A condenação de Daniel Alves, no entanto, tem contornos diferentes e deixa lições para os homens do futebol, dos dirigentes aos atletas. A primeira delas é que a sociedade já não tolera a condescendência com estrelas e celebridades acusadas de crimes sexuais.
Com base no caso Robinho, a Justiça espanhola decretou a prisão imediata de Daniel Alves para evitar o risco de fuga da Espanha, já que a condição privilegiada do jogador possibilitaria a saída do país e a senha para a impunidade. Antes, na noite em que foi acusado de estupro, a boate acionou o protocolo conhecido como “Não se calem”, fruto de uma lei criada na Catalunha em 2018 para combater assédio e violência sexual em bares e casas noturnas.
O episódio envolvendo Daniel Alves inspirou uma lei (“Não é Não”) semelhante no Brasil, aprovada pelo Congresso Nacional no fim do ano passado e que entra em vigor a partir do segundo semestre. Pela nova legislação, bares e boates devem oferecer treinamento para que funcionários saibam identificar suspeitas de violência contra a mulher, além de acolher e orientar vítimas sobre o encaminhamento de denúncias.
Essa proatividade foi fundamental para que os seguranças da boate iniciassem os procedimentos de coleta de evidências e chamado da polícia que encorajaram a vítima a denunciar Daniel Alves em Barcelona. Mesmo sendo um atleta famoso, o então lateral que havia acabado de disputar a Copa do Catar com a seleção brasileira não foi poupado do rigor das autoridades locais.
Apesar de a lei ainda não vigorar em território nacional, o Brasil também já observa exemplos de uma mudança geracional que tem enfrentado a cultura histórica de relativizar a violência contra a mulher. No ano passado, por exemplo, o técnico Cuca foi rejeitado por boa parte da torcida do Corinthians por causa da condenação por abuso sexual de uma garota de 13 anos — a sentença acabou anulada pela Justiça suíça no início deste ano.
Evidentemente, o futebol não é o único meio a abrigar homens agressores. Todavia, fica claro que, por conservar uma estrutura patriarcal e masculinizada, o esporte continua falhando na formação cidadã dos jogadores e imerso em uma bolha que resiste em recriminar comportamentos machistas, das torcidas e do público que o consome nas redes sociais às categorias de base.
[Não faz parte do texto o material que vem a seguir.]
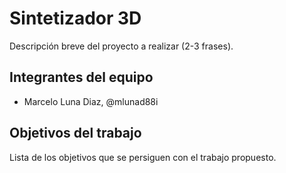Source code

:﻿# Sintetizador 3D

Descripción breve del proyecto a realizar (2-3 frases).

## Integrantes del equipo

* Marcelo Luna Diaz, @mlunad88i

## Objetivos del trabajo

Lista de los objetivos que se persiguen con el trabajo propuesto.
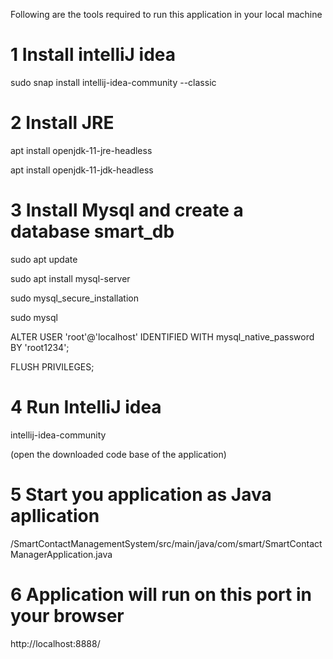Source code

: Following are the tools required to run this application in your local machine

# 1 Install intelliJ idea

sudo snap install intellij-idea-community --classic

# 2 Install JRE

apt install openjdk-11-jre-headless

apt install openjdk-11-jdk-headless

# 3 Install Mysql and create a database smart_db

sudo apt update 

sudo apt install mysql-server

sudo mysql_secure_installation    

sudo mysql

ALTER USER 'root'@'localhost' IDENTIFIED WITH mysql_native_password BY 'root1234';

FLUSH PRIVILEGES;



# 4 Run IntelliJ idea

intellij-idea-community

(open the downloaded code base of the application)

# 5 Start you application as Java apllication

/SmartContactManagementSystem/src/main/java/com/smart/SmartContactManagerApplication.java

# 6 Application will run on this port in your browser

http://localhost:8888/


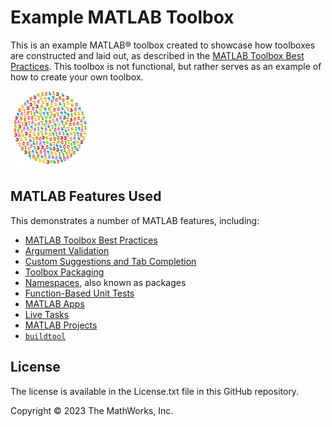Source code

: # Example MATLAB Toolbox

This is an example MATLAB&reg; toolbox created to showcase how toolboxes are constructed and laid out, as described in the [MATLAB Toolbox Best Practices](https://github.com/mathworks/toolboxdesign). This toolbox is not functional, but rather serves as an example of how to create your own toolbox.

![Toolbox Logo](images/readmeImage.jpg)

## MATLAB Features Used

This demonstrates a number of MATLAB features, including:

* [MATLAB Toolbox Best Practices](https://github.com/mathworks/toolboxdesign)
* [Argument Validation](https://www.mathworks.com/help/matlab/matlab_prog/function-argument-validation-1.html)
* [Custom Suggestions and Tab Completion](https://www.mathworks.com/help/matlab/matlab_prog/customize-code-suggestions-and-completions.html)
* [Toolbox Packaging](https://www.mathworks.com/help/matlab/matlab_prog/create-and-share-custom-matlab-toolboxes.html)
* [Namespaces](https://www.mathworks.com/help/matlab/matlab_oop/scoping-classes-with-packages.html), also known as packages
* [Function-Based Unit Tests](https://www.mathworks.com/help/matlab/function-based-unit-tests.html)
* [MATLAB Apps](https://www.mathworks.com/help/matlab/gui-development.html)
* [Live Tasks](https://www.mathworks.com/help/matlab/develop-live-editor-tasks.html)
* [MATLAB Projects](https://www.mathworks.com/help/matlab/projects.html)
* [`buildtool`](https://www.mathworks.com/help/matlab/matlab_prog/overview-of-matlab-build-tool.html)

## License

The license is available in the License.txt file in this GitHub repository.

Copyright &copy; 2023 The MathWorks, Inc.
Desde cedo, jovens jogadores são incentivados a se impor na base da força e da hipercompetitividade, muitas vezes desproporcionais para uma criança. Existe uma espécie de licença para que o atleta em formação, antes mesmo de se tornar uma estrela, se sinta autorizado a reproduzir violências, principalmente contra mulheres.
São instruídos por um entorno que os trata como mercadorias a enxergar pessoas do sexo feminino como potenciais inimigas e aproveitadoras, mas com quem devem usufruir dos privilégios da fama mesmo se não houver consentimento.
É aí que o futebol molda sua cultura do estupro particular, potencializada por uma rede de homens que se acostumou a banalizar a violência machista e, por tabela, a violência praticada por astros da bola. Os casos recorrentes de assédio e estupro protagonizados por jogadores deveriam servir de alerta para mudanças profundas no meio, a começar pela implosão da estrutura de comando do futebol, ainda dominada pelo monopólio masculino.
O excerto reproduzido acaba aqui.